Irene Sosa

Irene Sosa

Professor, TV and Radio, Brooklyn College

Fulbright Scholar, MFA Film and Television, Tisch School of the Arts at New York University, Licenciatura in Mass Communication, Universidad Central de Venezuela.  Irene Sosa began working in film in 1982 and since then has made over 30 documentaries. She has also worked as camera-person in film and video, and collaborated with other artists in multimedia installations and dance performances. Her work has been shown in many national and international venues and has received recognition in the press and by others who have taken up her contributions in their writings.
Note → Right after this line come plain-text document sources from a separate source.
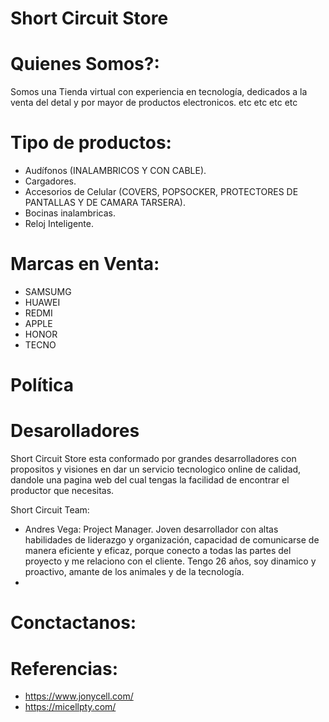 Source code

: # Short Circuit Store

  # Quienes Somos?:
  Somos una Tienda virtual con experiencia en tecnología, dedicados a la venta del detal y por mayor de productos electronicos. etc etc etc etc


  # Tipo de productos:
  
  - Audífonos (INALAMBRICOS Y CON CABLE).
  - Cargadores.
  - Accesorios de Celular (COVERS, POPSOCKER, PROTECTORES DE PANTALLAS Y DE CAMARA TARSERA).
  - Bocinas inalambricas.
  - Reloj Inteligente. 

 # Marcas en Venta:
  - SAMSUMG
  - HUAWEI
  - REDMI
  - APPLE
  - HONOR
  - TECNO

# Política 


# Desarolladores
Short Circuit Store esta conformado por grandes desarrolladores con propositos y visiones en dar un servicio tecnologico online de calidad, dandole una pagina web del cual tengas la facilidad de encontrar el productor que necesitas.

Short Circuit Team:
- Andres Vega: Project Manager.
  Joven desarrollador con altas habilidades de liderazgo y organización, capacidad de comunicarse de manera eficiente y eficaz, porque conecto a todas las partes del proyecto y me relaciono con el cliente. Tengo 26 años, soy dinamico y proactivo, amante de los animales y de la tecnología. 
- 

# Conctactanos:

# Referencias:
- https://www.jonycell.com/
- https://micellpty.com/

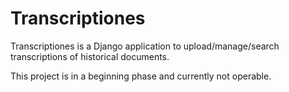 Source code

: # Transcriptiones
Transcriptiones is a Django application to upload/manage/search transcriptions of historical documents.

This project is in a beginning phase and currently not operable.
An interview with her is part of a book, A New York State of Mind, by Alejandro Varderi (2008) and she is one of the subjects used in a doctoral thesis titled “The Art of Rupture: Émigré; artists in contemporary perspective” (2006). Her most recent piece, “Shopping to Belong” explores the search for cultural citizenship in the Latino community through consumerism. “Shopping to Belong” has been the subject of various articles, the latest of which appeared in 2010 in the University of Barcelona’s online journal http://guionactualidad.uach.cl/spip.php?article4154. She is currently working on a project that explores issues of architecture and culture, and how buildings reflect our ever-changing social reality. The documentary will focus on an award winning building in the heart of Caracas that was left unfinished and abandoned and has recently been taken over and become a “horizontal slum”.  In 2004 she was commissioned by the Centro Galego de Arte Contemporanea in Galicia, Spain to make an anthology of her work on Nancy Spero (13 documentaries) as part of a retrospective of the artist. Two of these documentaries are included in the DVD Spero/Golub produced by Kartemquin films. Since its completion in 1999, Sosa’s “Sexual Exiles” has been shown in more than 30 national and international venues, and continues to be invited to festivals and other events. The documentary is about gays and lesbians who left their homeland because of their sexual orientation. Sosa has been the recipient of various grants and awards, including: an Individual Artist’s Fellowship from the New York Foundation for the Arts, a fellowship from The Andrea Frank Foundation, an Individual Artist grant from the New York State Council for the Arts. She has also received five PSC-CUNY Research Awards as well as a Brooklyn College Creative Achievement Award.